Hong Kong’s legislative council may have finally, officially withdrawn the Extradition Bill, but cannot pretend it can heal Hong Kong’s society, or wipe away the memory of this year’s protests
The Bill itself revealed score of deep-rooted problems which are intertwined with local and international factors that cannot be resolved by a single legislative act. People’s focus has been shifted onto those complex and fundamental issues at the heart of Hong Kong’s identity.
From a local perspective, a militant and reluctant government revealed the inconvenient truth of Hong Kong society since the handover – the lack of democracy. It explains the perpetual struggle of Hong Kongers every weekend since Carrie Lam repeatedly decreed the death and solemn retreat of the Extradition Bill over the last two months.
A huge number of Hong Kongers reckon that if we were given democracy after handover as promised in Basic Law, our mini constitution, the Bill would have been terminated after almost 1/3 of Hong Kongers expressed our opposition against it on the street few months ago.
If we possessed a democratic government, then police brutality and the government’s apparent tolerance for triad members could have been avoided or at least subject to powerful scrutiny.
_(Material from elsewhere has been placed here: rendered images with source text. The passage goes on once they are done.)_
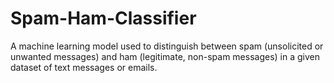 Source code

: # Spam-Ham-Classifier
A machine learning model used to distinguish between spam (unsolicited or unwanted messages) and ham (legitimate, non-spam messages) in a given dataset of text messages or emails.
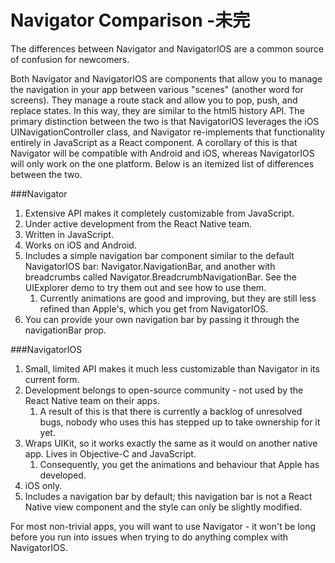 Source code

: # Navigator Comparison -未完
The differences between Navigator and NavigatorIOS are a common source of confusion for newcomers.

Both Navigator and NavigatorIOS are components that allow you to manage the navigation in your app between various "scenes" (another word for screens). They manage a route stack and allow you to pop, push, and replace states. In this way, they are similar to the html5 history API. The primary distinction between the two is that NavigatorIOS leverages the iOS UINavigationController class, and Navigator re-implements that functionality entirely in JavaScript as a React component. A corollary of this is that Navigator will be compatible with Android and iOS, whereas NavigatorIOS will only work on the one platform. Below is an itemized list of differences between the two.

###Navigator 
1. Extensive API makes it completely customizable from JavaScript.
1. Under active development from the React Native team.
1. Written in JavaScript.
1. Works on iOS and Android.
1. Includes a simple navigation bar component similar to the default NavigatorIOS bar: Navigator.NavigationBar, and another with breadcrumbs called Navigator.BreadcrumbNavigationBar. See the UIExplorer demo to try them out and see how to use them.
	1. Currently animations are good and improving, but they are still less refined than Apple's, which you get from NavigatorIOS.
1. You can provide your own navigation bar by passing it through the navigationBar prop.


###NavigatorIOS 

 

1. Small, limited API makes it much less customizable than Navigator in its current form.
1. Development belongs to open-source community - not used by the React Native team on their apps.
	1. A result of this is that there is currently a backlog of unresolved bugs, nobody who uses this has stepped up to take ownership for it yet.
1. Wraps UIKit, so it works exactly the same as it would on another native app. Lives in Objective-C and JavaScript.
	1. Consequently, you get the animations and behaviour that Apple has developed.
1. iOS only.
1. Includes a navigation bar by default; this navigation bar is not a React Native view component and the style can only be slightly modified.

For most non-trivial apps, you will want to use Navigator - it won't be long before you run into issues when trying to do anything complex with NavigatorIOS.

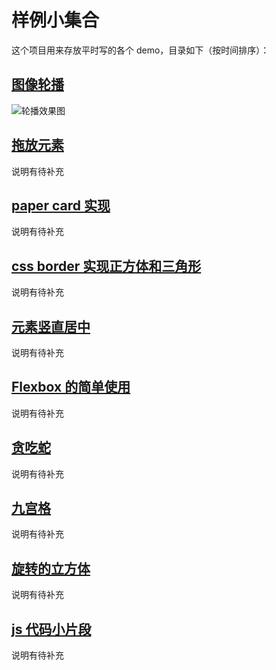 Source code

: # 样例小集合

这个项目用来存放平时写的各个 demo，目录如下（按时间排序）：

## [图像轮播](img-slide/)
![轮播效果图](http://ww3.sinaimg.cn/large/006y8lVajw1fam3a7whpog30sa0aj4qz.gif)

## [拖放元素](drag-drop/)
说明有待补充

## [paper card 实现](paper-like-cards/)
说明有待补充

## [css border 实现正方体和三角形](triangle-by-border/)
说明有待补充

## [元素竖直居中](center-elem/)
说明有待补充

## [Flexbox 的简单使用](flex-box/)
说明有待补充

## [贪吃蛇](snake/)
说明有待补充

## [九宫格](grid-3by3/)
说明有待补充

## [旋转的立方体](rotate-cube/)
说明有待补充

## [js 代码小片段](js-snippets/)
说明有待补充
All the issues derived from the anti-Extradition Bill movement are the consequences of an absence of democracy.
From the regional perspective, the extradition case at the heart of the debate has intensified discussion about Taiwan’s status. A Hong Kong man accused of murder in Taiwan served to highlight the tense arrangements between the three territories. China maintains an offer to Taiwan of the “one country, two systems” that has applied to Hong Kong since 1997, but President Tsai has noted that such an arrangement had left Hong Kong “on the edge of disorder”. Taiwan’s status, de-facto sovereignty and jurisdiction are more in play than they were.
From the international perspective, we can observe that China’s handling of the Hong Kong issues is exactly the same as in the extradition disputes around Huawei’s CFO Sabrina Meng, arrested in Canada and now facing extradition to the US.
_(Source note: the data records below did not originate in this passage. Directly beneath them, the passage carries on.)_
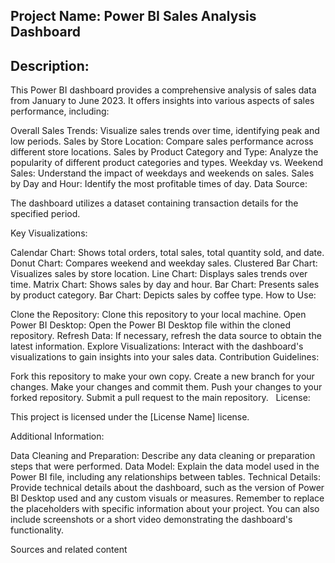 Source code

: ## Project Name: Power BI Sales Analysis Dashboard

## Description:

This Power BI dashboard provides a comprehensive analysis of sales data from January to June 2023. It offers insights into various aspects of sales performance, including:

Overall Sales Trends: Visualize sales trends over time, identifying peak and low periods.
Sales by Store Location: Compare sales performance across different store locations.
Sales by Product Category and Type: Analyze the popularity of different product categories and types.
Weekday vs. Weekend Sales: Understand the impact of weekdays and weekends on sales.
Sales by Day and Hour: Identify the most profitable times of day.
Data Source:

The dashboard utilizes a dataset containing transaction details for the specified period.

Key Visualizations:

Calendar Chart: Shows total orders, total sales, total quantity sold, and date.
Donut Chart: Compares weekend and weekday sales.
Clustered Bar Chart: Visualizes sales by store location.
Line Chart: Displays sales trends over time.
Matrix Chart: Shows sales by day and hour.
Bar Chart: Presents sales by product category.
Bar Chart: Depicts sales by coffee type.
How to Use:

Clone the Repository: Clone this repository to your local machine.
Open Power BI Desktop: Open the Power BI Desktop file within the cloned repository.
Refresh Data: If necessary, refresh the data source to obtain the latest information.
Explore Visualizations: Interact with the dashboard's visualizations to gain insights into your sales data.
Contribution Guidelines:

Fork this repository to make your own copy.
Create a new branch for your changes.
Make your changes and commit them.
Push your changes to your forked repository.
Submit a pull request to the main repository.   
License:

This project is licensed under the [License Name] license.   

Additional Information:

Data Cleaning and Preparation: Describe any data cleaning or preparation steps that were performed.
Data Model: Explain the data model used in the Power BI file, including any relationships between tables.
Technical Details: Provide technical details about the dashboard, such as the version of Power BI Desktop used and any custom visuals or measures.
Remember to replace the placeholders with specific information about your project. You can also include screenshots or a short video demonstrating the dashboard's functionality.


Sources and related content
In Meng’s case, two Canadians were detained as hostages in response. And it is widely believed that the detention of a British civil servant (since released) and two US citizens came as retribution for both countries’ stance on Hong Kong’s affairs. In our view, the international community is becoming disillusioned by countless examples of Chinese interference in Hong Kong and has realised that “one country, two systems” is far more fragile an idea than they hoped. In fact, it has been revealed as a menace to their business interests in Hong Kong.
This delayed official withdrawal of the Extradition Bill is not going to resolve Hong Kong’s problems All it ever did was unwrap the rotten essence at the core of Hong Kong politics. Fortunately, at the same time, we believe the international community has woken up to the idea that the spectre of Chinese involvement in the running of Hong Kong calls into question the trust needed to support their business or political interests in the city.
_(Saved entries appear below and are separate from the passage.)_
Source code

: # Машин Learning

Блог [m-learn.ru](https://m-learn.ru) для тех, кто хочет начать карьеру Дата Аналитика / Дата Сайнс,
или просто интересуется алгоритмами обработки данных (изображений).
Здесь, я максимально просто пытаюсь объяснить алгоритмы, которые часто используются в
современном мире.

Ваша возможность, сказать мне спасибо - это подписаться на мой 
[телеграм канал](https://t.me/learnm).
In the US, the Hong Kong Human Rights and Democracy Act is moving through the legislative procedure. If passed, it will enable the US to impose individual sanctions against Hong Kong officials who openly violate the universal values of human rights and democracy. The freezing of assets and bans on US entry will become possible and, crucially, it means no one can jeopardise human rights and democracy without the risk of consequences.
Now, we are trying to initiate similar acts in other sympathetic countries through active lobbying. We want to optimize such international coordination against the autocratic and inhuman Hong Kong government.
The UK, as a responsible member of the international community and our former metropole, could do far more. Britain could include human rights clauses in future trade deals with Hong Kong and China after Brexit, which would certainly strengthen British leverage in monitoring the implementation of Sino-British Joint Declaration which established Hong Kong’s status.
Furthermore, legalising an official mechanism that enables the UK to impose individual sanctions and to revoke the citizenship of those Hong Kong officials who prove to be inconsistent with core British values would serve to forestall the worsening Hong Kong business and political environment.
Let us stand for human rights and democracy with solidarity.